(Saved data entries)
*** Block opens ***

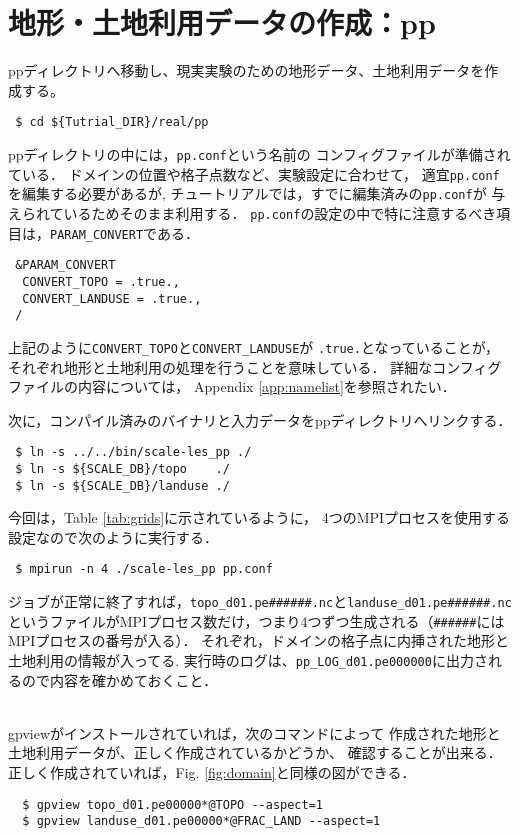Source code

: 
\section{地形・土地利用データの作成：pp}

ppディレクトリへ移動し、現実実験のための地形データ、土地利用データを作成する。
\begin{verbatim}
 $ cd ${Tutrial_DIR}/real/pp
\end{verbatim}
ppディレクトリの中には，\verb|pp.conf|という名前の
コンフィグファイルが準備されている．
ドメインの位置や格子点数など、実験設定に合わせて，
適宜\verb|pp.conf|を編集する必要があるが,
チュートリアルでは，すでに編集済みの\verb|pp.conf|が
与えられているためそのまま利用する．
\verb|pp.conf|の設定の中で特に注意するべき項目は，\verb|PARAM_CONVERT|である．
\begin{verbatim}
 &PARAM_CONVERT
  CONVERT_TOPO = .true.,
  CONVERT_LANDUSE = .true.,
 /
\end{verbatim}
上記のように\verb|CONVERT_TOPO|と\verb|CONVERT_LANDUSE|が
\verb|.true.|となっていることが，
それぞれ地形と土地利用の処理を行うことを意味している．
詳細なコンフィグファイルの内容については，
Appendix \ref{app:namelist}を参照されたい．

次に，コンパイル済みのバイナリと入力データをppディレクトリへリンクする．
\begin{verbatim}
 $ ln -s ../../bin/scale-les_pp ./
 $ ln -s ${SCALE_DB}/topo    ./
 $ ln -s ${SCALE_DB}/landuse ./
\end{verbatim}
今回は，Table \ref{tab:grids}に示されているように，
4つのMPIプロセスを使用する設定なので次のように実行する．
\begin{verbatim}
 $ mpirun -n 4 ./scale-les_pp pp.conf
\end{verbatim}
ジョブが正常に終了すれば，\verb|topo_d01.pe######.nc|と\verb|landuse_d01.pe######.nc|というファイルがMPIプロセス数だけ，つまり4つずつ生成される（\verb|######|にはMPIプロセスの番号が入る）．
それぞれ，ドメインの格子点に内挿された地形と土地利用の情報が入ってる.
実行時のログは、\verb|pp_LOG_d01.pe000000|に出力されるので内容を確かめておくこと．



\vspace{1cm}
\\
gpviewがインストールされていれば，次のコマンドによって
作成された地形と土地利用データが、正しく作成されているかどうか、
確認することが出来る．正しく作成されていれば，Fig. \ref{fig:domain}と同様の図ができる．
\begin{verbatim}
  $ gpview topo_d01.pe00000*@TOPO --aspect=1
  $ gpview landuse_d01.pe00000*@FRAC_LAND --aspect=1
\end{verbatim}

*** Block closes ***

What to work on -
Scan each line of the entries above for the word "conf" and report how many lines contain it, with nothing else.

Answer space -
5